Monday, August 8, 2011

Neglect And Abuse Blamed In Prospect Park Tree Health

Anne-Katrin Titze and Ed Bahlman claim that trees in Prospect Park are falling down from neglect and abuse.
Anne-Katrin Titze and Ed Bahlman claim that trees in Prospect Park are falling down from neglect and abuse. (Photo: William Miller)


It's "Heads up!" in Prospect Park.

Branches, boughs and trunks on dozens of diseased and dead trees along the massive lakeside within Brooklyn's biggest park have been breaking off over the past month, according to park activists, according to the New York Post.

A Post reporter touring the area Thursday saw these massive chunks of rotted wood – along with dozens of others that have fallen the past few years – littering the shoreline and sunken at the lake’s edge. Miraculously, there have been no recent reported injuries.

In the park’s southern and eastern end, some of the largest hallow trunks are being used for storage and shelter by the park’s growing homeless contingent – who have come under fire in recent weeks for poaching pigeons, fish and other wildlife for food. Other snapped pieces of trees serve as lakeside benches for day laborers while they smoke weed and drink booze.

Park activists Anne-Katrin Titze and Ed Bahlman attribute much of the trees’ poor health to a longstanding problem of barbecuers illegally dumping coal remnants lakeside. Besides covering much of the soil in coal, some picnickers this summer have even begun barbecuing inside the hallow trunks.

Titze, a state-licensed wildlife rehabilitator, said she believes "it’s just a matter of time" before other pieces of hallow, diseased trees break off and hurt someone badly.

She said the city must do a better job caring for the park’s 30,000 trees or risk a horrible tragedy similar to last summer at Central Park when a fallen branch struck and killed a baby girl.

Besides the rogue barbecuing, Eugene Patron, a spokesman for the Prospect Park Alliance, attributed much of the tree damage to the recent heat wave and people – "many likely homeless" — "gouging" into them.

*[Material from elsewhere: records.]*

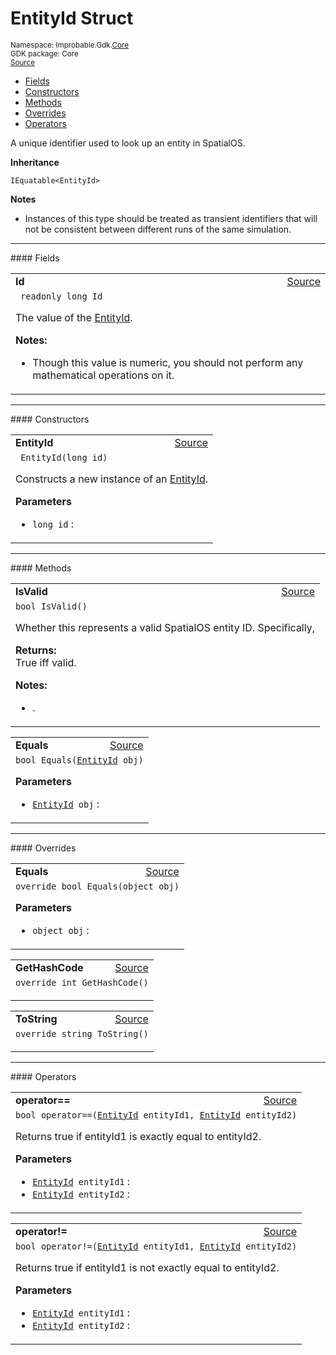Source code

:
# EntityId Struct
<sup>
Namespace: Improbable.Gdk.<a href="{{urlRoot}}/api/core-index">Core</a><br/>
GDK package: Core<br/>
<a href="https://www.github.com/spatialos/gdk-for-unity/blob/180a1fc2/workers/unity/Packages/io.improbable.gdk.core/EntityId.cs/#L12">Source</a>
<style>
a code {
                    padding: 0em 0.25em!important;
}
code {
                    background-color: #ffffff!important;
}
</style>
</sup>
<nav id="pageToc" class="page-toc"><ul><li><a href="#fields">Fields</a>
<li><a href="#constructors">Constructors</a>
<li><a href="#methods">Methods</a>
<li><a href="#overrides">Overrides</a>
<li><a href="#operators">Operators</a>
</ul></nav>

</p>



<p>A unique identifier used to look up an entity in SpatialOS. </p>



</p>

<b>Inheritance</b>

<code>IEquatable&lt;EntityId&gt;</code>


</p>

<b>Notes</b>

- Instances of this type should be treated as transient identifiers that will not be consistent between different runs of the same simulation. 





</p>
<hr style="width:100%; border-top-color:#d8d8d8" />
#### Fields


</p>




<table width="100%">
    <tr>
        <td style="border-right:none"><a id="id"></a><b>Id</b></td>
        <td style="border-left:none; text-align:right"><a href="https://www.github.com/spatialos/gdk-for-unity/blob/180a1fc2/workers/unity/Packages/io.improbable.gdk.core/EntityId.cs/#L20">Source</a></td>
    </tr>
    <tr>
        <td colspan="2">
<code> readonly long Id</code></p>
The value of the <a href="{{urlRoot}}/api/core/entity-id">EntityId</a>. 

</p>

<b>Notes:</b>

<ul>
<li>Though this value is numeric, you should not perform any mathematical operations on it. </li>
</ul>


</td>
    </tr>
</table>







</p>
<hr style="width:100%; border-top-color:#d8d8d8" />
#### Constructors


</p>




<table width="100%">
    <tr>
        <td style="border-right:none"><a id="entityid-long"></a><b>EntityId</b></td>
        <td style="border-left:none; text-align:right"><a href="https://www.github.com/spatialos/gdk-for-unity/blob/180a1fc2/workers/unity/Packages/io.improbable.gdk.core/EntityId.cs/#L25">Source</a></td>
    </tr>
    <tr>
        <td colspan="2">
<code> EntityId(long id)</code></p>
Constructs a new instance of an <a href="{{urlRoot}}/api/core/entity-id">EntityId</a>. 


</p>

<b>Parameters</b>

<ul>
<li><code>long id</code> : </li>
</ul>





</td>
    </tr>
</table>




</p>
<hr style="width:100%; border-top-color:#d8d8d8" />
#### Methods


</p>




<table width="100%">
    <tr>
        <td style="border-right:none"><a id="isvalid"></a><b>IsValid</b></td>
        <td style="border-left:none; text-align:right"><a href="https://www.github.com/spatialos/gdk-for-unity/blob/180a1fc2/workers/unity/Packages/io.improbable.gdk.core/EntityId.cs/#L34">Source</a></td>
    </tr>
    <tr>
        <td colspan="2">
<code>bool IsValid()</code></p>
Whether this represents a valid SpatialOS entity ID. Specifically, 
</p><b>Returns:</b></br>True iff valid.


</p>

<b>Notes:</b>

<ul>
<li>.</li>
</ul>




</td>
    </tr>
</table>


<table width="100%">
    <tr>
        <td style="border-right:none"><a id="equals-entityid"></a><b>Equals</b></td>
        <td style="border-left:none; text-align:right"><a href="https://www.github.com/spatialos/gdk-for-unity/blob/180a1fc2/workers/unity/Packages/io.improbable.gdk.core/EntityId.cs/#L51">Source</a></td>
    </tr>
    <tr>
        <td colspan="2">
<code>bool Equals(<a href="{{urlRoot}}/api/core/entity-id">EntityId</a> obj)</code></p>



</p>

<b>Parameters</b>

<ul>
<li><code><a href="{{urlRoot}}/api/core/entity-id">EntityId</a> obj</code> : </li>
</ul>





</td>
    </tr>
</table>




</p>
<hr style="width:100%; border-top-color:#d8d8d8" />
#### Overrides


</p>




<table width="100%">
    <tr>
        <td style="border-right:none"><a id="equals-object"></a><b>Equals</b></td>
        <td style="border-left:none; text-align:right"><a href="https://www.github.com/spatialos/gdk-for-unity/blob/180a1fc2/workers/unity/Packages/io.improbable.gdk.core/EntityId.cs/#L40">Source</a></td>
    </tr>
    <tr>
        <td colspan="2">
<code>override bool Equals(object obj)</code></p>



</p>

<b>Parameters</b>

<ul>
<li><code>object obj</code> : </li>
</ul>





</td>
    </tr>
</table>


<table width="100%">
    <tr>
        <td style="border-right:none"><a id="gethashcode"></a><b>GetHashCode</b></td>
        <td style="border-left:none; text-align:right"><a href="https://www.github.com/spatialos/gdk-for-unity/blob/180a1fc2/workers/unity/Packages/io.improbable.gdk.core/EntityId.cs/#L73">Source</a></td>
    </tr>
    <tr>
        <td colspan="2">
<code>override int GetHashCode()</code></p>






</td>
    </tr>
</table>


<table width="100%">
    <tr>
        <td style="border-right:none"><a id="tostring"></a><b>ToString</b></td>
        <td style="border-left:none; text-align:right"><a href="https://www.github.com/spatialos/gdk-for-unity/blob/180a1fc2/workers/unity/Packages/io.improbable.gdk.core/EntityId.cs/#L81">Source</a></td>
    </tr>
    <tr>
        <td colspan="2">
<code>override string ToString()</code></p>






</td>
    </tr>
</table>




</p>
<hr style="width:100%; border-top-color:#d8d8d8" />
#### Operators


</p>




<table width="100%">
    <tr>
        <td style="border-right:none"><a id="operator-entityid-entityid"></a><b>operator==</b></td>
        <td style="border-left:none; text-align:right"><a href="https://www.github.com/spatialos/gdk-for-unity/blob/180a1fc2/workers/unity/Packages/io.improbable.gdk.core/EntityId.cs/#L59">Source</a></td>
    </tr>
    <tr>
        <td colspan="2">
<code>bool operator==(<a href="{{urlRoot}}/api/core/entity-id">EntityId</a> entityId1, <a href="{{urlRoot}}/api/core/entity-id">EntityId</a> entityId2)</code></p>
Returns true if entityId1 is exactly equal to entityId2. 


</p>

<b>Parameters</b>

<ul>
<li><code><a href="{{urlRoot}}/api/core/entity-id">EntityId</a> entityId1</code> : </li>
<li><code><a href="{{urlRoot}}/api/core/entity-id">EntityId</a> entityId2</code> : </li>
</ul>





</td>
    </tr>
</table>


<table width="100%">
    <tr>
        <td style="border-right:none"><a id="operator-entityid-entityid"></a><b>operator!=</b></td>
        <td style="border-left:none; text-align:right"><a href="https://www.github.com/spatialos/gdk-for-unity/blob/180a1fc2/workers/unity/Packages/io.improbable.gdk.core/EntityId.cs/#L67">Source</a></td>
    </tr>
    <tr>
        <td colspan="2">
<code>bool operator!=(<a href="{{urlRoot}}/api/core/entity-id">EntityId</a> entityId1, <a href="{{urlRoot}}/api/core/entity-id">EntityId</a> entityId2)</code></p>
Returns true if entityId1 is not exactly equal to entityId2. 


</p>

<b>Parameters</b>

<ul>
<li><code><a href="{{urlRoot}}/api/core/entity-id">EntityId</a> entityId1</code> : </li>
<li><code><a href="{{urlRoot}}/api/core/entity-id">EntityId</a> entityId2</code> : </li>
</ul>





</td>
    </tr>
</table>



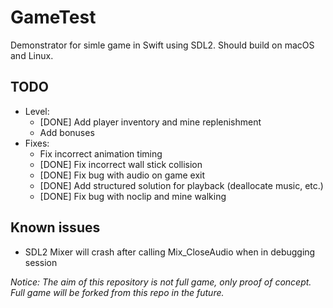 # GameTest

Demonstrator for simle game in Swift using SDL2. Should build on macOS and Linux.

## TODO
- Level:
  - [DONE] Add player inventory and mine replenishment
  - Add bonuses
- Fixes:
  - Fix incorrect animation timing
  - [DONE] Fix incorrect wall stick collision
  - [DONE] Fix bug with audio on game exit
  - [DONE] Add structured solution for playback (deallocate music, etc.)
  - [DONE] Fix bug with noclip and mine walking

## Known issues
 - SDL2 Mixer will crash after calling Mix_CloseAudio when in debugging session

*Notice: The aim of this repository is not full game, only proof of concept. Full game will be forked from this repo in the future.*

The homeless "have been coming to [the park’s southern] area to cook, hang out and hide their belongings in the brush," he said.

However, Patron said city arborists recently investigated the problem areas and believe no trees there "pose any immediate danger to the public."

Although arborists have begun stepping up pruning of damaged trees in recent weeks following complaints, Titze believes saying they "have tree safety under control is a farce."

"They only show up after a large branch or worse has already hit the ground," she said. "They do not address the widespread erosion that has exposed the roots" of problem trees that are in danger of falling.